手始めとして身近な例から考えてみましょう。工芸大の厚木キャンパスから10kmの半径の円の中には厚木市がほぼ収まります、100kmの半径の円の中には神奈川、東京はもちろん静岡や千葉の一部が入ります。1000kmの半径の円の中には北海道から九州の大半が入ります。1万kmの半径の円の中には地球が完全に納まります(地球の直径約1万3千km)。
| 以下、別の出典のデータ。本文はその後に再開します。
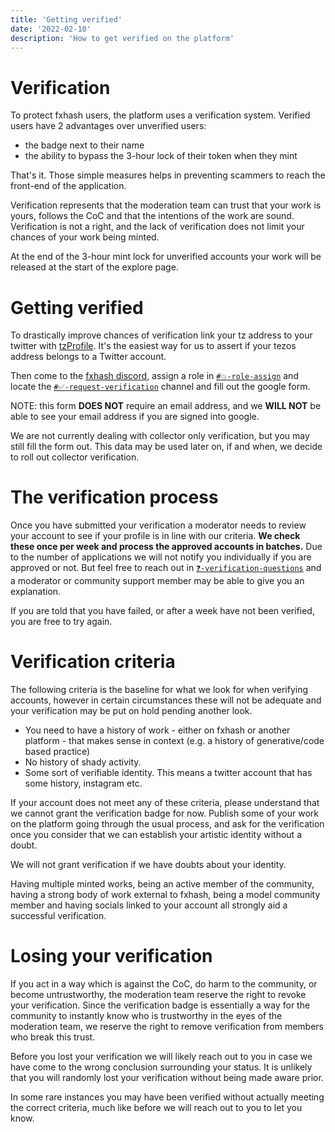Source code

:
 ```yaml
---
title: 'Getting verified'
date: '2022-02-10'
description: 'How to get verified on the platform'
---
```




# Verification

To protect fxhash users, the platform uses a verification system. Verified users have 2 advantages over unverified users:
* the badge next to their name
* the ability to bypass the 3-hour lock of their token when they mint

That's it. Those simple measures helps in preventing scammers to reach the front-end of the application.

Verification represents that the moderation team can trust that your work is yours, follows the CoC and that the intentions of the work are sound. Verification is not a right, and the lack of verification does not limit your chances of your work being minted.

At the end of the 3-hour mint lock for unverified accounts your work will be released at the start of the explore page. 


# Getting verified

To drastically improve chances of verification link your tz address to your twitter with [tzProfile](https://tzprofiles.com/). It's the easiest way for us to assert if your tezos address belongs to a Twitter account.

Then come to the [fxhash discord](https://discord.gg/fxhash), assign a role in [`#💥-role-assign`](https://discord.gg/Zazqy4T85S) and locate the [`#✅-request-verification`](https://discord.gg/HDb8qENgc3) channel and fill out the google form. 

NOTE: this form **DOES NOT** require an email address, and we **WILL NOT** be able to see your email address if you are signed into google.

We are not currently dealing with collector only verification, but you may still fill the form out. This data may be used later on, if and when, we decide to roll out collector verification.


# The verification process

Once you have submitted your verification a moderator needs to review your account to see if your profile is in line with our criteria. **We check these once per week and process the approved accounts in batches.** Due to the number of applications we will not notify you individually if you are approved or not. But feel free to reach out in [`❓-verification-questions`](https://discord.gg/Hsaz9g52) and a moderator or community support member may be able to give you an explanation. 

If you are told that you have failed, or after a week have not been verified, you are free to try again.


# Verification criteria

The following criteria is the baseline for what we look for when verifying accounts, however in certain circumstances these will not be adequate and your verification may be put on hold pending another look.

* You need to have a history of work - either on fxhash or another platform - that makes sense in context (e.g. a history of generative/code based practice)
* No history of shady activity.
* Some sort of verifiable identity. This means a twitter account that has some history, instagram etc.

If your account does not meet any of these criteria, please understand that we cannot grant the verification badge for now. Publish some of your work on the platform going through the usual process, and ask for the verification once you consider that we can establish your artistic identity without a doubt.

We will not grant verification if we have doubts about your identity.

Having multiple minted works, being an active member of the community, having a strong body of work external to fxhash, being a model community member and having socials linked to your account all strongly aid a successful verification. 

# Losing your verification

If you act in a way which is against the CoC, do harm to the community, or become untrustworthy, the moderation team reserve the right to revoke your verification. Since the verification badge is essentially a way for the community to instantly know who is trustworthy in the eyes of the moderation team, we reserve the right to remove verification from members who break this trust.

Before you lost your verification we will likely reach out to you in case we have come to the wrong conclusion surrounding your status. It is unlikely that you will randomly lost your verification without being made aware prior. 

In some rare instances you may have been verified without actually meeting the correct criteria, much like before we will reach out to you to let you know.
しかしながらまだまだ太陽のおとなりの星は現れません。
こんな風に見る景色の大きさを10倍ずつ連続的に変えていくとどんな世界が現れるかを映像化した作品がパワーズ・オブ・テンと呼ばれる作品です(ただし、円ではなく正方形で説明しています。また、地上の風景はアメリカです)。この作品は、私たちが普段見ている景色はこの世界のごく一部で、私たちが生きている世界は大変スケールが大きい世界であることを教えてくれます。
地球から一番近い、工芸大厚木キャンパスから約40兆kmにある
アルファ・ケンタウリ(一番上の一番明るい星)。南十字星(下)のそばにある。
先ほどの円の話を続けましょう。10万kmの半径の円を越えて100万kmの円の中になると地球を回る月の軌道が収まります(半径38万km)。そして一番近いお星様は写真にある南十字星のすぐそばにあるアルファ・ケンタウリ(ケンタウルス座のアルファ星)と呼ばれる星で、厚木キャンパスから半径約40兆kmの円上あたりにあります。想像を絶する遠さですね。
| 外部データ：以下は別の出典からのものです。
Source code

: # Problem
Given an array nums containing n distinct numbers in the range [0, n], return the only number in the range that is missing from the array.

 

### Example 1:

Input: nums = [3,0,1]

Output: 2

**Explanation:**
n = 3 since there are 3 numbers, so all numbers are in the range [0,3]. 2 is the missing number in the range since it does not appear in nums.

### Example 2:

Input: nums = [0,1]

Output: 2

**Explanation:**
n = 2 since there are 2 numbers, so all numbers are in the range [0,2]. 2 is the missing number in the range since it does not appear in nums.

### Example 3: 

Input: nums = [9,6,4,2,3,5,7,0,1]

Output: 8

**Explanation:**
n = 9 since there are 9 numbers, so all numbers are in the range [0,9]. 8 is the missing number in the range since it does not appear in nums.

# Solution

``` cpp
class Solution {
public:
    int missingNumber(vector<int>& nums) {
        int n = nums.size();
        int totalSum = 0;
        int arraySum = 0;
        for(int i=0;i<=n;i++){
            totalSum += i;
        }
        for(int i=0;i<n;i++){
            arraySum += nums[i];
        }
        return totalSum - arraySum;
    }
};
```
パワーズ・オブ・テンではこのように大きさを10倍ずつ変えて、およそ10の24乗mの世界までを映像で眺めます。さらにその後、ミクロな世界も旅をします。大きさを10分の1倍ずつ変えて、原子、原子核、素粒子までの旅をするのです。
デザイナーが科学映像の世界でも有名に!
こんな風にいうと、この映像は理系の先生が作ったと思うかも知れません。ところがこの作品はチャールズ&レイ・イームズ夫妻という大変著名なデザイナーが監督したのです。デザイナーとして有名な人が一見すると分野が全く異なる科学映像の世界にも関わり、しかも科学映像の分野で名を残す歴史的な作品である「パワーズ・オブ・テン」を監督したのです。すごいですね。芸術学部の学生さんもがんばってください。
もしも太陽が1cmのビー玉だったら?
さて、ここで一番近いお星様は40兆kmと言われても想像できないという人もいるかもしれません。そこで、こんなたとえ話をしましょう。「もしも太陽が1cmのビー玉だったら?」としてみるのです。
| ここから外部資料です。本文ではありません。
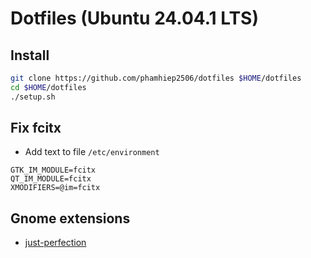 # Dotfiles (Ubuntu 24.04.1 LTS)

## Install

```bash
git clone https://github.com/phamhiep2506/dotfiles $HOME/dotfiles
cd $HOME/dotfiles
./setup.sh
```

## Fix fcitx

- Add text to file `/etc/environment`

```
GTK_IM_MODULE=fcitx
QT_IM_MODULE=fcitx
XMODIFIERS=@im=fcitx
```

## Gnome extensions

- [just-perfection](https://extensions.gnome.org/extension/3843/just-perfection)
するとわたしたちの地球は、太陽ビー玉から1m離れたところを回る0.1mmの砂粒です。最果ての惑星、海王星は太陽ビー玉から30mほど離れたところを回る砂粒です。太陽ビー玉が東京駅にあるとすると、一番近い星、アルファ・ケンタウリ(ケンタウルス座のアルファ星)は半径300kmの円上あたり、例えば仙台あたりにある光るビー玉です。夏に良く見えるおりひめ星は半径1700kmの円上あたり、例えば宮古島と沖縄本島の間あたりにある光るビー玉です。こんなたとえ話を考えると、想像しやすくなりますね。